#### Task requirements:
Where does the word "JENNINGS" appear in the entries below? Copy each line that holds it.

#### Extracted material:
*** Block opens ***

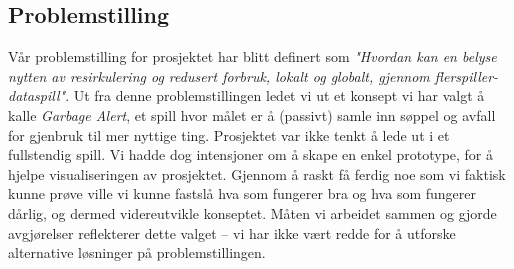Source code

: 	\subsection{Problemstilling}
	Vår problemstilling for prosjektet har blitt definert som \emph{"Hvordan kan en belyse nytten av resirkulering og redusert forbruk, lokalt og globalt, gjennom flerspiller-dataspill"}. Ut fra denne problemstillingen ledet vi ut et konsept vi har valgt å kalle \emph{Garbage Alert}, et spill hvor målet er å (passivt) samle inn søppel og avfall for gjenbruk til mer nyttige ting. Prosjektet var ikke tenkt å lede ut i et fullstendig spill. Vi hadde dog intensjoner om å skape en enkel prototype, for å hjelpe visualiseringen av prosjektet. Gjennom å raskt få ferdig noe som vi faktisk kunne prøve ville vi kunne fastslå hva som fungerer bra og hva som fungerer dårlig, og dermed videreutvikle konseptet. Måten vi arbeidet sammen og gjorde avgjørelser reflekterer dette valget – vi har ikke vært redde for å utforske alternative løsninger på problemstillingen.


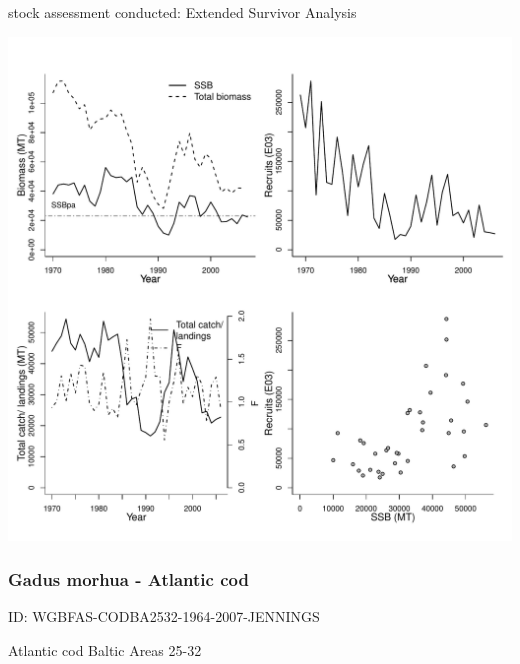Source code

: stock assessment conducted: Extended Survivor Analysis 
\begin{center}
\vspace{-0.2cm}\includegraphics[scale=0.65]{../tex/figures/plot-WGBFAS-CODBA2224-1969-2007-JENNINGS.pdf}
\end{center}

\newpage
\subsubsection{Gadus morhua - Atlantic cod}
ID: WGBFAS-CODBA2532-1964-2007-JENNINGS

Atlantic cod Baltic Areas 25-32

*** Block closes ***

#### Exercise result:
\vspace{-0.2cm}\includegraphics[scale=0.65]{../tex/figures/plot-WGBFAS-CODBA2224-1969-2007-JENNINGS.pdf}
ID: WGBFAS-CODBA2532-1964-2007-JENNINGS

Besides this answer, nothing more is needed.